Coalition response...A disconcerting element of this report is the attempt to place social
values on the water used to produce meat and dairy products. Consumer choices
and federal nutrition guidelines include these items and most people find them
to be a valuable part of a balanced diet. It takes feed like alfalfa, hay and
corn to produce meat, ice cream and cheese. Suggesting that people will
"help make the world a better place" by avoiding meat or dairy
products is social engineering at its worst.
Consumers also benefit
economically from domestic food production by paying less at the grocery store
than their counterparts in 28 other high-income countries. Americans pay just
6.2% of their disposable income on food and non-alcoholic beverages each year.
Those in other high-income countries pay 10.2%, which at the same rate would
cost Americans $3,820 more each year (in 2010 dollars) to feed their families
Also absent in the study are
those additional values derived from water used on California farms. Jobs are
provided for millions of employees both on the farm and through marketing
channels, such as trucking, processing, service and export terminal jobs, with
a total economic impact of $112 billion, according to the UC Davis Ag Issues
Center. Don't forget that taxes are also generated from these farms that help
support local schools and other government activities.

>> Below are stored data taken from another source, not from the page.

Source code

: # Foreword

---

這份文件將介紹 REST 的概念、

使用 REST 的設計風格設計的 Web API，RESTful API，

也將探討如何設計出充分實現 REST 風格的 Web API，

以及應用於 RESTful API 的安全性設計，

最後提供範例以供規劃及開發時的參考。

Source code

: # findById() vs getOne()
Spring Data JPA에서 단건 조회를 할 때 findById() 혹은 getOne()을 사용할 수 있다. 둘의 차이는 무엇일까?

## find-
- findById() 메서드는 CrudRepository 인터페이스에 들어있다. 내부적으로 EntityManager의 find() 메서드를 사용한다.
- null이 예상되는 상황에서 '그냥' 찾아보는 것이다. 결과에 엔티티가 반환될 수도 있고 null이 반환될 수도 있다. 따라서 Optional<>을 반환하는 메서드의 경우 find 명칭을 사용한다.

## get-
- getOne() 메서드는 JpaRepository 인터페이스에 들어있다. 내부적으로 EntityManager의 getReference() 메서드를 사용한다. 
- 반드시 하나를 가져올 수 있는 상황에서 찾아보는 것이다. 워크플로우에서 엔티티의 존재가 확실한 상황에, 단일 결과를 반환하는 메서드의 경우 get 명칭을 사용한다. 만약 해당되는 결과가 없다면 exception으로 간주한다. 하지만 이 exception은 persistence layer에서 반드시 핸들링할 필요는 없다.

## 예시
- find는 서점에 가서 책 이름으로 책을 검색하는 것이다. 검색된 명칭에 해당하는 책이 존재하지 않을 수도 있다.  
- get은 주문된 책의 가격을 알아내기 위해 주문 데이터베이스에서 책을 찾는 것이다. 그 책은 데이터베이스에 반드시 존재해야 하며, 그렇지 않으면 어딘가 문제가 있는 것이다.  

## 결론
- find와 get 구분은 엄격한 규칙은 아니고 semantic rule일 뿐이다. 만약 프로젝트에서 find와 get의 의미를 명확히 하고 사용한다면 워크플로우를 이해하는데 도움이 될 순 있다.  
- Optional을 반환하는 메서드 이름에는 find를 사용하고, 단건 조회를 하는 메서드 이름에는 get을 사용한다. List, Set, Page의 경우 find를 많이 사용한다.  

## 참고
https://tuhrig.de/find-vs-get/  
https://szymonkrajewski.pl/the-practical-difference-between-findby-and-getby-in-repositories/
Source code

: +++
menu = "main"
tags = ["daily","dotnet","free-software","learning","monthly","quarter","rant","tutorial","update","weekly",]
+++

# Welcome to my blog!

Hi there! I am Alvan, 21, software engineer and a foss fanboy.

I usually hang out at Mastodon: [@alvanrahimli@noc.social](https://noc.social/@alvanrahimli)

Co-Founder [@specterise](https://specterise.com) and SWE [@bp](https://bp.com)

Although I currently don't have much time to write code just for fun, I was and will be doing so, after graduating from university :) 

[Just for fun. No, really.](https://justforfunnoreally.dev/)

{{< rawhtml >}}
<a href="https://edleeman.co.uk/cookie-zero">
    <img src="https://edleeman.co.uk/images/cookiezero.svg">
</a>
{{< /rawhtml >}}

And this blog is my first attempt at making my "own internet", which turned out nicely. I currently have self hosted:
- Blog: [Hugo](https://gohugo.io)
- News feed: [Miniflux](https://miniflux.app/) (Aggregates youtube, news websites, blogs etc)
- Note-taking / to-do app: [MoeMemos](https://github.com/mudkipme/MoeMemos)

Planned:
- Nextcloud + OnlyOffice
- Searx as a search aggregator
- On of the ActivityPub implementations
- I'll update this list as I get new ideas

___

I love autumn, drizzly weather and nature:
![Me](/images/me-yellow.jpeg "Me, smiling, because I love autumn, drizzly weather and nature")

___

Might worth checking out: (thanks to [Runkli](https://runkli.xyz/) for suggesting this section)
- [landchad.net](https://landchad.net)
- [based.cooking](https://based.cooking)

California is the seventh largest
economy in the world and any effort designed to shift water use based on
economic value is misleading. After all, most Californians would agree that the
availability of fresh California-grown fruits, vegetables, meat and dairy
products far outweigh the taste and nutrition of a "high-value"
product such as a shoe or a computer. Readers of this report should realize the
value they currently have from the food and fiber grown on our farms and not be
fooled into comparing food with other consumer products.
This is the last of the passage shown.